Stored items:
[Start of Attachment]
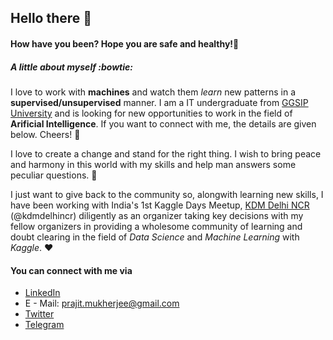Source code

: ## Hello there 👋

#### How have you been? Hope you are safe and healthy!🙌

##### A little about myself :bowtie:

I love to work with **machines** and watch them *learn* new patterns in a **supervised/unsupervised** manner. 
I am a IT undergraduate from [GGSIP University](http://ipu.ac.in/) and is looking for new opportunities to work in the field of **Arificial Intelligence**. If you want to connect with me, the details are given below. Cheers! :tada:

I love to create a change and stand for the right thing. I wish to bring peace and harmony in this world with my skills and help man answers some peculiar questions.  :pray:

I just want to give back to the community so, alongwith learning new skills, I have been working with India's 1st Kaggle Days Meetup, [KDM Delhi NCR](https://www.linkedin.com/company/kdmdelhi) (@kdmdelhincr) diligently as an organizer taking key decisions with my fellow organizers in providing a wholesome community of learning and doubt clearing in the field of *Data Science* and *Machine Learning* with *Kaggle*. :heart:

#### You can connect with me via

- [LinkedIn](https://www.linkedin.com/in/prajitmukherjee/)
- E - Mail: <prajit.mukherjee@gmail.com>
- [Twitter](https://twitter.com/bongthebing)
- [Telegram](https://t.me/prajitmukherjee)

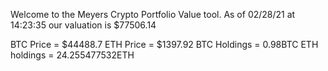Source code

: Welcome to the Meyers Crypto Portfolio Value tool. 
As of 02/28/21 at 14:23:35 our valuation is $77506.14 

BTC Price = $44488.7
 ETH Price = $1397.92
BTC Holdings = 0.98BTC
 ETH holdings = 24.255477532ETH 
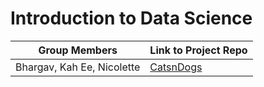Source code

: # Introduction to Data Science

| Group Members              | Link to Project Repo                                                |
| -------------------------- | ------------------------------------------------------------------- |
| Bhargav, Kah Ee, Nicolette | [CatsnDogs](https://github.com/majulahsingapuri/CatsnDogs)          |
[End of Attachment]
_WHAT NEEDS TO BE DONE_
The lines to show are those in the data above that include "https".

_YOUR SOLUTION_
I just want to give back to the community so, alongwith learning new skills, I have been working with India's 1st Kaggle Days Meetup, [KDM Delhi NCR](https://www.linkedin.com/company/kdmdelhi) (@kdmdelhincr) diligently as an organizer taking key decisions with my fellow organizers in providing a wholesome community of learning and doubt clearing in the field of *Data Science* and *Machine Learning* with *Kaggle*. :heart:
- [LinkedIn](https://www.linkedin.com/in/prajitmukherjee/)
- [Twitter](https://twitter.com/bongthebing)
- [Telegram](https://t.me/prajitmukherjee)
| Bhargav, Kah Ee, Nicolette | [CatsnDogs](https://github.com/majulahsingapuri/CatsnDogs)          |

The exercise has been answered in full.